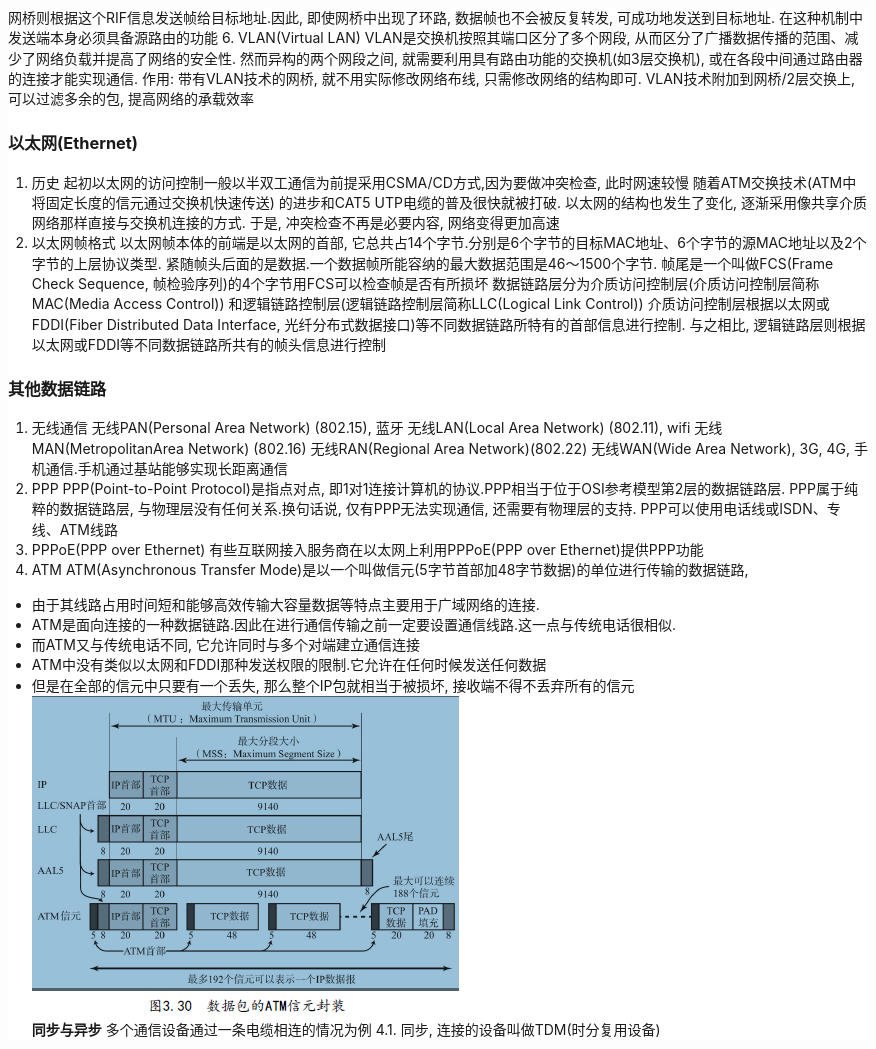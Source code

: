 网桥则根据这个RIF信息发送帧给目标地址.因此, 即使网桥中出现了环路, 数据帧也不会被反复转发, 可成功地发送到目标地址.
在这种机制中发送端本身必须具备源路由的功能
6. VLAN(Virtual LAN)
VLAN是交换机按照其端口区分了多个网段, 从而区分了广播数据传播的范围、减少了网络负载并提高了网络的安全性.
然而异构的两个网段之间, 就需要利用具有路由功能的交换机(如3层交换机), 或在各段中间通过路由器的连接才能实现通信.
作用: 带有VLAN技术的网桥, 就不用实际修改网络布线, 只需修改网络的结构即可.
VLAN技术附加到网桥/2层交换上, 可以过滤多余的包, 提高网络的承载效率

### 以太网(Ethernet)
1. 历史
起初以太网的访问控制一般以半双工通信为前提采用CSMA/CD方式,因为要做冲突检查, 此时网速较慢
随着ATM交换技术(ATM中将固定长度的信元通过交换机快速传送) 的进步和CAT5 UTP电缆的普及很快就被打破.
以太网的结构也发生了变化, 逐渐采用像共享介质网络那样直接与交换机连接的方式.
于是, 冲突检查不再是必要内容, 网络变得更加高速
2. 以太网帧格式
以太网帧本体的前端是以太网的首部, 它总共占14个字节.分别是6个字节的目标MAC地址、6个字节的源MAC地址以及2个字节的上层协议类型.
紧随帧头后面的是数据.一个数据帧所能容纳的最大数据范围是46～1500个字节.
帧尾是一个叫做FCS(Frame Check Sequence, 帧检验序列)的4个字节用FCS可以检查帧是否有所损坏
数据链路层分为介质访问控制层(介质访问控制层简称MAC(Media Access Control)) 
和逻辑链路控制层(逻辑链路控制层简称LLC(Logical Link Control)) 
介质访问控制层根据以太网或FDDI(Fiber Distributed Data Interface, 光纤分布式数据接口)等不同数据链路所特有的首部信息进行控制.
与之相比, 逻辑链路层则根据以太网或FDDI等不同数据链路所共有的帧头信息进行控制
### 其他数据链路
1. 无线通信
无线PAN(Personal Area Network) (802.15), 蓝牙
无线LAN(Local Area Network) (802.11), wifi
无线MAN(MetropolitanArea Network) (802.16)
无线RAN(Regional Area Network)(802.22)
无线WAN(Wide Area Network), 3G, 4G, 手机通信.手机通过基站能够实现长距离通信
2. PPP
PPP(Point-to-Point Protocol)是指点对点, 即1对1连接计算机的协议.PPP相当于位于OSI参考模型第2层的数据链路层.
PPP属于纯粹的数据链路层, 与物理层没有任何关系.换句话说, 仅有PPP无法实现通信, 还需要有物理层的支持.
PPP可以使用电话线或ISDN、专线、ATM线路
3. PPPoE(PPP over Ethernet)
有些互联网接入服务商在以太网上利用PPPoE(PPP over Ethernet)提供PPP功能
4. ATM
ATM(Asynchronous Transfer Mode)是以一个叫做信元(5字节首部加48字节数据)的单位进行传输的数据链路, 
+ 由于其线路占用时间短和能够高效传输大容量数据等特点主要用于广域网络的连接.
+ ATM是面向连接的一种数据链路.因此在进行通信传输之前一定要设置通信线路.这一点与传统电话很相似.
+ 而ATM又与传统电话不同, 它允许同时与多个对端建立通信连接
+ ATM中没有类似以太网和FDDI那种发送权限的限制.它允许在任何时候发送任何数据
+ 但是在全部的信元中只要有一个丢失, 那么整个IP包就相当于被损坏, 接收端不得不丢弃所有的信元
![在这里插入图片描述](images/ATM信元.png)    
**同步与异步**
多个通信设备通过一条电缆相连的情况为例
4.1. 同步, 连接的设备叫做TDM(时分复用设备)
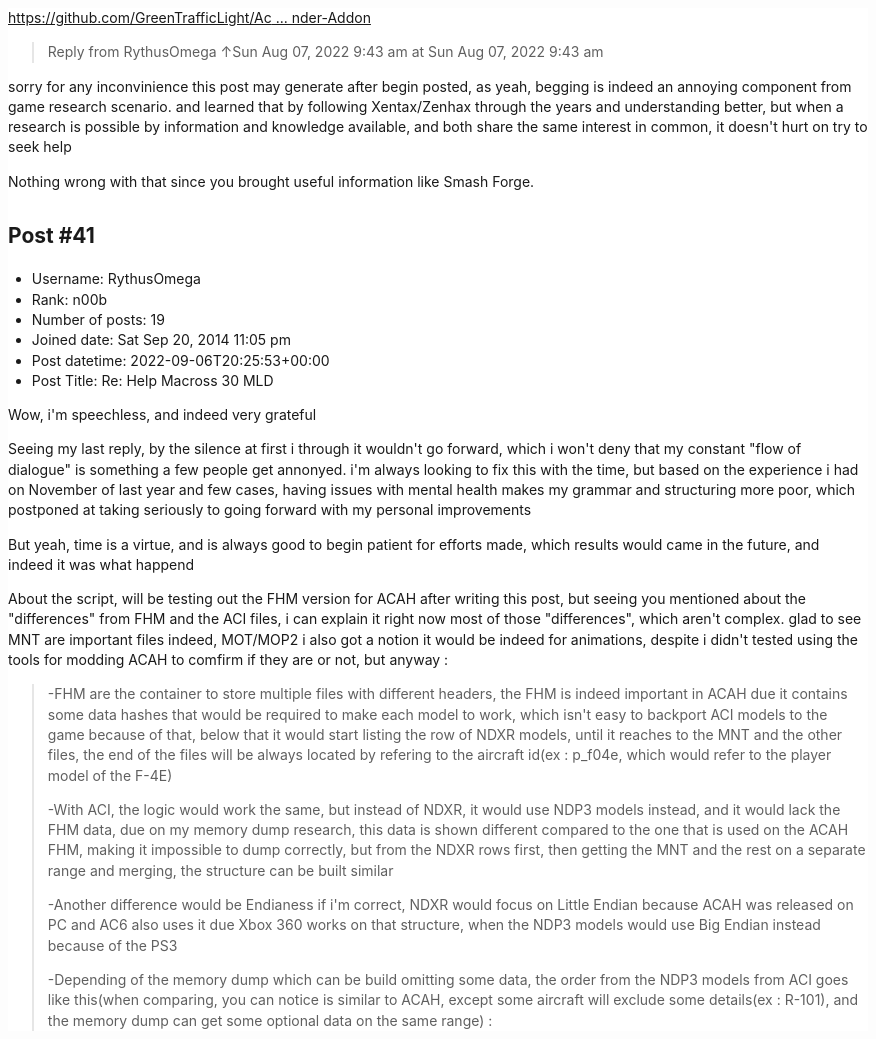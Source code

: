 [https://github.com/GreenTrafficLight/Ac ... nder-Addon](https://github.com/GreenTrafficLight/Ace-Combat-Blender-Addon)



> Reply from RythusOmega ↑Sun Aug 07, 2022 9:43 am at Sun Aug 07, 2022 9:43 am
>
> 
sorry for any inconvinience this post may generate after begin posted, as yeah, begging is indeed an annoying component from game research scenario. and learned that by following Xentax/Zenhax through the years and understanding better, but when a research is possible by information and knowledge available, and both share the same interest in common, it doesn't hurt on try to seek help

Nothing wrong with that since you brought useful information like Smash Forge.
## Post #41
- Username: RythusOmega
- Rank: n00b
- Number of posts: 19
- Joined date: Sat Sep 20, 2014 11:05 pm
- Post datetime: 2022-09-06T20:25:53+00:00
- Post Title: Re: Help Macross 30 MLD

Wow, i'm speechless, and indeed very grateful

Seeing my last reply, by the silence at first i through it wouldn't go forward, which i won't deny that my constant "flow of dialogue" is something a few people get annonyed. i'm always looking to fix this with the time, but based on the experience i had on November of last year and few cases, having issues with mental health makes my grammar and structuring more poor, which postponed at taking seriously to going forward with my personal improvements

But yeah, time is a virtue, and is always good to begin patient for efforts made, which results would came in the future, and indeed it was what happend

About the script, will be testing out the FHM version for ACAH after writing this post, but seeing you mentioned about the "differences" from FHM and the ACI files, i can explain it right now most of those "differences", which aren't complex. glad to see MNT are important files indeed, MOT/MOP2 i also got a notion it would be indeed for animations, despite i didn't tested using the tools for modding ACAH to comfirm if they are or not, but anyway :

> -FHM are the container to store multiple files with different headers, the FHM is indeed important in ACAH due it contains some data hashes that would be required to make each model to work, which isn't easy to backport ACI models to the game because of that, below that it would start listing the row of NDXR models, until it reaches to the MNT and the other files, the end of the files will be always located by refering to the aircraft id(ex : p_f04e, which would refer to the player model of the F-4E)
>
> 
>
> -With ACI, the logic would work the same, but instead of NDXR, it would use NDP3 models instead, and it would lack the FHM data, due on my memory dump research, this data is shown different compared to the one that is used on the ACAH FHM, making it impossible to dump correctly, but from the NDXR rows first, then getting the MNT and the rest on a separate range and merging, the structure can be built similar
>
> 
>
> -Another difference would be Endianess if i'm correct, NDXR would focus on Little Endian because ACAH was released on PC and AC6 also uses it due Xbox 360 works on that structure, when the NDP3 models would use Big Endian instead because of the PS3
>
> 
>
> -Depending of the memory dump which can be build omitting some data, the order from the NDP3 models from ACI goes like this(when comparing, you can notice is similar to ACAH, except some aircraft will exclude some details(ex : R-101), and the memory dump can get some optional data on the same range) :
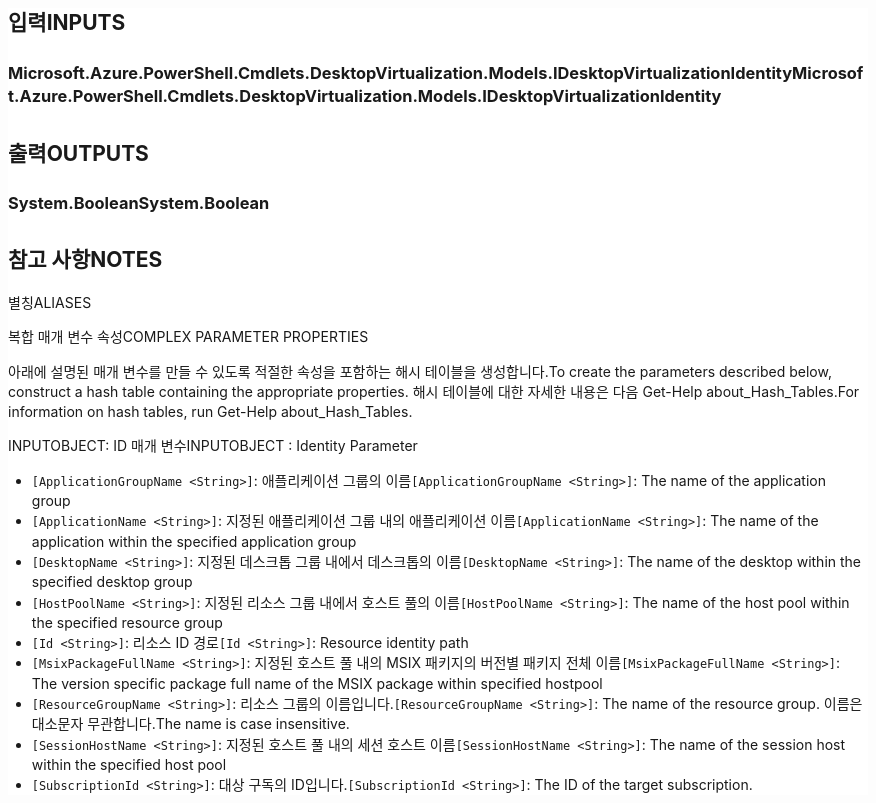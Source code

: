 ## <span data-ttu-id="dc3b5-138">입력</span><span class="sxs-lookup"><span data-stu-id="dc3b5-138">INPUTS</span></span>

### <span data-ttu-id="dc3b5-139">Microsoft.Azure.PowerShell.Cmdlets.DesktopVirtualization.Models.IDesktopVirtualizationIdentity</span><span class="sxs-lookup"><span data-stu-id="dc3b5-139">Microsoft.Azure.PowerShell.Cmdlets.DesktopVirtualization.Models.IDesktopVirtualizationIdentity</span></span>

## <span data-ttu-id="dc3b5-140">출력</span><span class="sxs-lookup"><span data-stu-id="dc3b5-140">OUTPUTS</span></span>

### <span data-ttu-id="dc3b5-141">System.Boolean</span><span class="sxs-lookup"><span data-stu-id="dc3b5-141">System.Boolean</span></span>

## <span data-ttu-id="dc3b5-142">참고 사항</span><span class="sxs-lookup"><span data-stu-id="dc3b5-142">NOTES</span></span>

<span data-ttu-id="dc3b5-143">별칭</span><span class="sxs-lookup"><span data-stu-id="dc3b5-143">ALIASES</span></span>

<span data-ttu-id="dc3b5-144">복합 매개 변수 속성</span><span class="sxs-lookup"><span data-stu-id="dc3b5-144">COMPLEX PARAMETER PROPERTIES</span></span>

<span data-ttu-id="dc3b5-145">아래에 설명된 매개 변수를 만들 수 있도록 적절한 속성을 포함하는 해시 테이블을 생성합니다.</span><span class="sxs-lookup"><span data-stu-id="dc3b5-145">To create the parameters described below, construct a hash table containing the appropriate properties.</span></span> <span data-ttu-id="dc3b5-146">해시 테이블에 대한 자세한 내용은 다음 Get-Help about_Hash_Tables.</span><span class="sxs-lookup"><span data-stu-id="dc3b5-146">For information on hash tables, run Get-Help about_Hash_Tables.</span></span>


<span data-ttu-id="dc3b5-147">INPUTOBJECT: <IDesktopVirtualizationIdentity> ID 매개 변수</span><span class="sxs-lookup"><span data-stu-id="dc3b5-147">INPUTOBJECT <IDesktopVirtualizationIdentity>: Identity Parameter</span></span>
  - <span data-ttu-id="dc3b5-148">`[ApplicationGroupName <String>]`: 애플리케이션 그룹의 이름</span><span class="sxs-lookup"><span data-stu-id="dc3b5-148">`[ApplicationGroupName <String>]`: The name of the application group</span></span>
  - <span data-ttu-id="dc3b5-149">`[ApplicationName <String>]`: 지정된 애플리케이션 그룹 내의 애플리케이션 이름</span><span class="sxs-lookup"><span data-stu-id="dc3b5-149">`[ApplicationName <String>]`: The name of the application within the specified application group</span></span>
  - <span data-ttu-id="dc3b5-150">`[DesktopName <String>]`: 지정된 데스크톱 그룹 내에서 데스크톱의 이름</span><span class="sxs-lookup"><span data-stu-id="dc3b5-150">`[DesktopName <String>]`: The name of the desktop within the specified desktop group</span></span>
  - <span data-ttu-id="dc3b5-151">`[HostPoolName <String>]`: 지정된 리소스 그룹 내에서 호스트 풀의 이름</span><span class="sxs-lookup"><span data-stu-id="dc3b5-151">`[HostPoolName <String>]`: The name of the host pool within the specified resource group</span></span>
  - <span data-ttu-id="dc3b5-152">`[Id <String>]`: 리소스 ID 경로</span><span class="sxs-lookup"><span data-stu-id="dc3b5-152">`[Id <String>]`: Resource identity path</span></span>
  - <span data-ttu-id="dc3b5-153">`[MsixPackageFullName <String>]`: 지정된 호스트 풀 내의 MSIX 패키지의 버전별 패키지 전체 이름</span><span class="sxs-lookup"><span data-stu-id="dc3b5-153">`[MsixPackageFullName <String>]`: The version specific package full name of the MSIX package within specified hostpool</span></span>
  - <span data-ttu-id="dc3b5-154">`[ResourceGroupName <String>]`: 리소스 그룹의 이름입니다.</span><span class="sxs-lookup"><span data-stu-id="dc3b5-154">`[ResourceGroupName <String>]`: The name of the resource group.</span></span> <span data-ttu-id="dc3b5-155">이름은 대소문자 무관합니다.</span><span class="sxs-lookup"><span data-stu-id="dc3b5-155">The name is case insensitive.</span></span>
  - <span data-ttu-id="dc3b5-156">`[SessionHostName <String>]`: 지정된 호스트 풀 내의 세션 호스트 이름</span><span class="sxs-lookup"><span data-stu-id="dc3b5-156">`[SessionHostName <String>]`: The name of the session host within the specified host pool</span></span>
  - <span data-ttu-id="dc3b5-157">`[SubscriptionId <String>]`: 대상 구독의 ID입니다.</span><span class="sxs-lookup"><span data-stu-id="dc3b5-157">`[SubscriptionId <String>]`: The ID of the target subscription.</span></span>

**Exercise description:** Copy each line from the entries above that has the word "begin" in it.

**Result:**
sorry for any inconvinience this post may generate after begin posted, as yeah, begging is indeed an annoying component from game research scenario. and learned that by following Xentax/Zenhax through the years and understanding better, but when a research is possible by information and knowledge available, and both share the same interest in common, it doesn't hurt on try to seek help
But yeah, time is a virtue, and is always good to begin patient for efforts made, which results would came in the future, and indeed it was what happend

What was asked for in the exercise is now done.